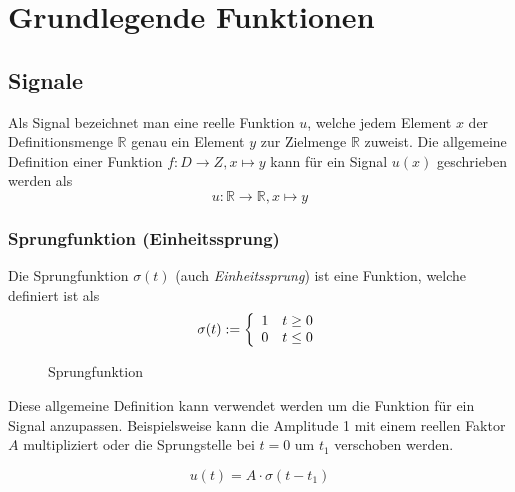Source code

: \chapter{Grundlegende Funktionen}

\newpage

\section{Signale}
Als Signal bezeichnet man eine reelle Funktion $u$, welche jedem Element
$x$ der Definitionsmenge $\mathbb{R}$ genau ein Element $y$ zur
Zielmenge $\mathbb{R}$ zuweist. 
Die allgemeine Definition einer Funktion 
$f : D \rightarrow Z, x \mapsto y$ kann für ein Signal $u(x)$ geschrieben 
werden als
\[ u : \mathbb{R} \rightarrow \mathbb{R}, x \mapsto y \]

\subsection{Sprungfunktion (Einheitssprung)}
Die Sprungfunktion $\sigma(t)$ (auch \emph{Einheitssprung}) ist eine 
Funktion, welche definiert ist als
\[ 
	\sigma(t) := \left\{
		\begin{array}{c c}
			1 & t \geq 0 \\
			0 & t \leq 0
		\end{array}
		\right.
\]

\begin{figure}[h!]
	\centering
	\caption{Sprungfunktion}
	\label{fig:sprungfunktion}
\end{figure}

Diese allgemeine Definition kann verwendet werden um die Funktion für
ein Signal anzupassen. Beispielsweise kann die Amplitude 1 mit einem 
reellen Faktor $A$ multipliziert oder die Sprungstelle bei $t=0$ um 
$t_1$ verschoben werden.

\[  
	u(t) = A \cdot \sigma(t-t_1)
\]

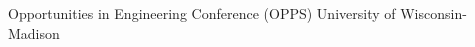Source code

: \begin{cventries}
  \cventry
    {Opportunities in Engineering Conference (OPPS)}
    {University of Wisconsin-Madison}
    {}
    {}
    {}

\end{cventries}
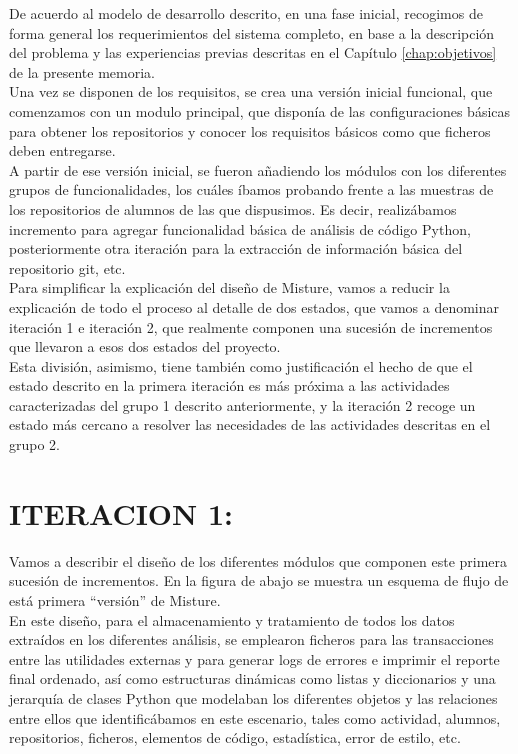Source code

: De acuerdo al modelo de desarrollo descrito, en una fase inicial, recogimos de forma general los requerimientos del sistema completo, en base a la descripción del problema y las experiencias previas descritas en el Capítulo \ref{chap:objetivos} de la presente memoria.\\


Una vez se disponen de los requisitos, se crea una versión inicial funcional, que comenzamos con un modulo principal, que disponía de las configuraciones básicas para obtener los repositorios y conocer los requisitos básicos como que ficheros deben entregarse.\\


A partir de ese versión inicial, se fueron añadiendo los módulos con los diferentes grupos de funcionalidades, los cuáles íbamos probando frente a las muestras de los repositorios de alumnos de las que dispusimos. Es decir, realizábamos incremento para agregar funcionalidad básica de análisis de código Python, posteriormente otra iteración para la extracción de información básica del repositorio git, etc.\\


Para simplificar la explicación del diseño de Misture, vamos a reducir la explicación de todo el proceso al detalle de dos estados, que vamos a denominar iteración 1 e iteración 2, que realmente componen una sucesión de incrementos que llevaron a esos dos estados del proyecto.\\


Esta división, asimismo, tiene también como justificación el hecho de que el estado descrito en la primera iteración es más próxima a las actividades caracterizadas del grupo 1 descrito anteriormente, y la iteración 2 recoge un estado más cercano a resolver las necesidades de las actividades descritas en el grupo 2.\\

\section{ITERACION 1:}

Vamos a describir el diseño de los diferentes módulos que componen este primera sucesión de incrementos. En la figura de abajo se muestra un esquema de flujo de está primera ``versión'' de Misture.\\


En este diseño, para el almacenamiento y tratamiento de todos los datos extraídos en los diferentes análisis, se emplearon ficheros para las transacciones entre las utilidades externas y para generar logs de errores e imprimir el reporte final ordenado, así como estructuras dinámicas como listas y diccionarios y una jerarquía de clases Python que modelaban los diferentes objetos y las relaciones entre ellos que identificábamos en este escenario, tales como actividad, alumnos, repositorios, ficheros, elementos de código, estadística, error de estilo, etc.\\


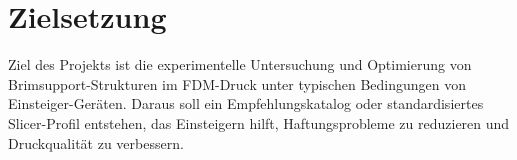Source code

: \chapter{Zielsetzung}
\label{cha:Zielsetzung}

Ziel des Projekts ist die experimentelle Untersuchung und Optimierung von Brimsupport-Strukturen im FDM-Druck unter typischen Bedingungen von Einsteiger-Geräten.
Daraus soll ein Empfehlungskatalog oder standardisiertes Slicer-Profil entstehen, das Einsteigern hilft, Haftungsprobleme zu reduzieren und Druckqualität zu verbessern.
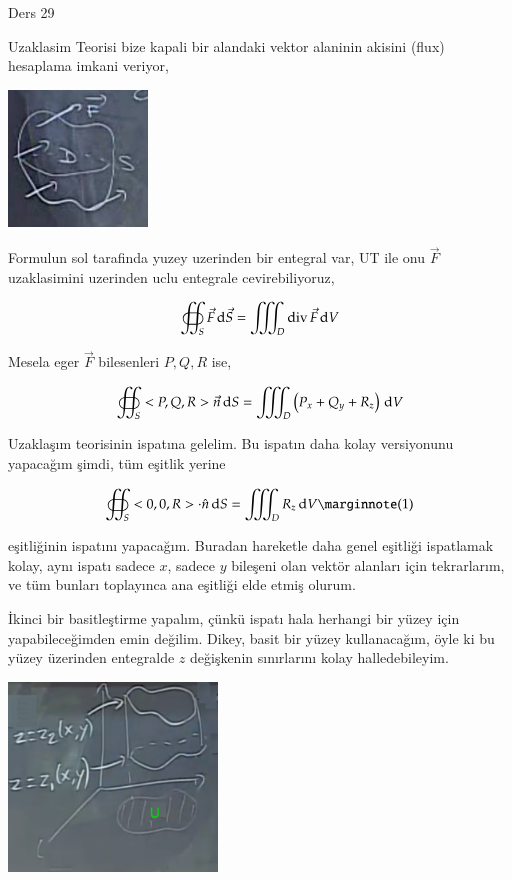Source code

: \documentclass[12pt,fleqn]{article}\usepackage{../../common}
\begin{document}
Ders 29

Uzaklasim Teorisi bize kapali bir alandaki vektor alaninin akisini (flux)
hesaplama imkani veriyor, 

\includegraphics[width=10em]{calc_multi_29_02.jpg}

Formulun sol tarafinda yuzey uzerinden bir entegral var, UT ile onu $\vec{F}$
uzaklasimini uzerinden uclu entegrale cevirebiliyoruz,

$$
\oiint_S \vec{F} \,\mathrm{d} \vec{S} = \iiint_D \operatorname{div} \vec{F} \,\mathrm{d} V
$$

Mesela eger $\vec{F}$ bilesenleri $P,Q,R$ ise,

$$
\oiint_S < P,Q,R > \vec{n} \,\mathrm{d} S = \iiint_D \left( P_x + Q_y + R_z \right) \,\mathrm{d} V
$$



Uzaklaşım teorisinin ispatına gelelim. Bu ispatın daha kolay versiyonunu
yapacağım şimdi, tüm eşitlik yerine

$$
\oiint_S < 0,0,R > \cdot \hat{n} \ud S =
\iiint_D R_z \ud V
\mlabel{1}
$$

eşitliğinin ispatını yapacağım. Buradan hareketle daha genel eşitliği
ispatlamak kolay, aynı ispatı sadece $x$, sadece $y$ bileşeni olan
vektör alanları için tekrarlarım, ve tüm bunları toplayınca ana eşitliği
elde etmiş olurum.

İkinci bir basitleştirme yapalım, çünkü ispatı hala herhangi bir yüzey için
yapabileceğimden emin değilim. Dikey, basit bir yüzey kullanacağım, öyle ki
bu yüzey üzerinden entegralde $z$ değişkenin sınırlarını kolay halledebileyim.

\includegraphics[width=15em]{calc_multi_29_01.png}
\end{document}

■ Exercise details: Among the lines of the data above, find those with the word "sigma" and show them.

■ Solution for this exercise:
Die Sprungfunktion $\sigma(t)$ (auch \emph{Einheitssprung}) ist eine 
	\sigma(t) := \left\{
	u(t) = A \cdot \sigma(t-t_1)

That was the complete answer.